(Data for review Opens)

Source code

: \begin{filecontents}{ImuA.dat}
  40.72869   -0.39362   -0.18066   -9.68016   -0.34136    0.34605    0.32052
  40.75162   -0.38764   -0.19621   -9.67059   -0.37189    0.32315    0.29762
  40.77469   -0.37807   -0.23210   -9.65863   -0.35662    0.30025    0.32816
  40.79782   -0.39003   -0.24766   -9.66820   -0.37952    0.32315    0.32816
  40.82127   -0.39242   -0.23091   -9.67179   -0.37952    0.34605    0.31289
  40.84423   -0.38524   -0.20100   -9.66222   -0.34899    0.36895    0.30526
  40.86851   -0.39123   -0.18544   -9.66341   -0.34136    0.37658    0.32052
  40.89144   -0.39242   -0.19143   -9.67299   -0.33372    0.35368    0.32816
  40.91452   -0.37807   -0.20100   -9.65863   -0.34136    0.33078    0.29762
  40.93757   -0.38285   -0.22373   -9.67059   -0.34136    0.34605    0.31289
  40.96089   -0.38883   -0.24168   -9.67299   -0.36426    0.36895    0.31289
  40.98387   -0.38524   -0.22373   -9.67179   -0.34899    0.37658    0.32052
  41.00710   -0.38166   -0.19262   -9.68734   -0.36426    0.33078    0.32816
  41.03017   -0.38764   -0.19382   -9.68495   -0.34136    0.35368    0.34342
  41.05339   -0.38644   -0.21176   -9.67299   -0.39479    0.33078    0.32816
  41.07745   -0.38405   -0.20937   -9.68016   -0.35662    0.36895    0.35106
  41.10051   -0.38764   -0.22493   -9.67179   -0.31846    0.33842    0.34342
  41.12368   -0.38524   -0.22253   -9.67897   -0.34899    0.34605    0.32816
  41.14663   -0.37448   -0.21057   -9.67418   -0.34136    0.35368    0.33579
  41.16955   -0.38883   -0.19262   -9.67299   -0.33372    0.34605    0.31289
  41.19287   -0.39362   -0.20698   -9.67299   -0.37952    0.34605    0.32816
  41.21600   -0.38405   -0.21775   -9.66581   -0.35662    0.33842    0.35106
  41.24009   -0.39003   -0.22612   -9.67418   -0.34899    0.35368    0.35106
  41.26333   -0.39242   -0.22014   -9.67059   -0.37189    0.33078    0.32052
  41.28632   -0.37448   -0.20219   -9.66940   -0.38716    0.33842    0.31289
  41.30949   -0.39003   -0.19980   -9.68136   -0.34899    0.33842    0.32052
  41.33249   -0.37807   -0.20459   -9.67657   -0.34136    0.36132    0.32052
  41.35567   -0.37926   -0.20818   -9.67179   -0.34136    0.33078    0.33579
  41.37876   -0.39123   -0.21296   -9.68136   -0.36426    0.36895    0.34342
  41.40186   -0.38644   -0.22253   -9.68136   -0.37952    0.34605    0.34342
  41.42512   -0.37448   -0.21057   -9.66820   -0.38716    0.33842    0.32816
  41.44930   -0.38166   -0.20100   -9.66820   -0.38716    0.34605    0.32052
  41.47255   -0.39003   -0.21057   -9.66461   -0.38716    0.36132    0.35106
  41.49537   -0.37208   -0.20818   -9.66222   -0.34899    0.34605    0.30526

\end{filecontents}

(Data for review Closes)

Type out the entire listing again, matching every line exactly.

Source code

: \begin{filecontents}{ImuA.dat}
  40.72869   -0.39362   -0.18066   -9.68016   -0.34136    0.34605    0.32052
  40.75162   -0.38764   -0.19621   -9.67059   -0.37189    0.32315    0.29762
  40.77469   -0.37807   -0.23210   -9.65863   -0.35662    0.30025    0.32816
  40.79782   -0.39003   -0.24766   -9.66820   -0.37952    0.32315    0.32816
  40.82127   -0.39242   -0.23091   -9.67179   -0.37952    0.34605    0.31289
  40.84423   -0.38524   -0.20100   -9.66222   -0.34899    0.36895    0.30526
  40.86851   -0.39123   -0.18544   -9.66341   -0.34136    0.37658    0.32052
  40.89144   -0.39242   -0.19143   -9.67299   -0.33372    0.35368    0.32816
  40.91452   -0.37807   -0.20100   -9.65863   -0.34136    0.33078    0.29762
  40.93757   -0.38285   -0.22373   -9.67059   -0.34136    0.34605    0.31289
  40.96089   -0.38883   -0.24168   -9.67299   -0.36426    0.36895    0.31289
  40.98387   -0.38524   -0.22373   -9.67179   -0.34899    0.37658    0.32052
  41.00710   -0.38166   -0.19262   -9.68734   -0.36426    0.33078    0.32816
  41.03017   -0.38764   -0.19382   -9.68495   -0.34136    0.35368    0.34342
  41.05339   -0.38644   -0.21176   -9.67299   -0.39479    0.33078    0.32816
  41.07745   -0.38405   -0.20937   -9.68016   -0.35662    0.36895    0.35106
  41.10051   -0.38764   -0.22493   -9.67179   -0.31846    0.33842    0.34342
  41.12368   -0.38524   -0.22253   -9.67897   -0.34899    0.34605    0.32816
  41.14663   -0.37448   -0.21057   -9.67418   -0.34136    0.35368    0.33579
  41.16955   -0.38883   -0.19262   -9.67299   -0.33372    0.34605    0.31289
  41.19287   -0.39362   -0.20698   -9.67299   -0.37952    0.34605    0.32816
  41.21600   -0.38405   -0.21775   -9.66581   -0.35662    0.33842    0.35106
  41.24009   -0.39003   -0.22612   -9.67418   -0.34899    0.35368    0.35106
  41.26333   -0.39242   -0.22014   -9.67059   -0.37189    0.33078    0.32052
  41.28632   -0.37448   -0.20219   -9.66940   -0.38716    0.33842    0.31289
  41.30949   -0.39003   -0.19980   -9.68136   -0.34899    0.33842    0.32052
  41.33249   -0.37807   -0.20459   -9.67657   -0.34136    0.36132    0.32052
  41.35567   -0.37926   -0.20818   -9.67179   -0.34136    0.33078    0.33579
  41.37876   -0.39123   -0.21296   -9.68136   -0.36426    0.36895    0.34342
  41.40186   -0.38644   -0.22253   -9.68136   -0.37952    0.34605    0.34342
  41.42512   -0.37448   -0.21057   -9.66820   -0.38716    0.33842    0.32816
  41.44930   -0.38166   -0.20100   -9.66820   -0.38716    0.34605    0.32052
  41.47255   -0.39003   -0.21057   -9.66461   -0.38716    0.36132    0.35106
  41.49537   -0.37208   -0.20818   -9.66222   -0.34899    0.34605    0.30526

\end{filecontents}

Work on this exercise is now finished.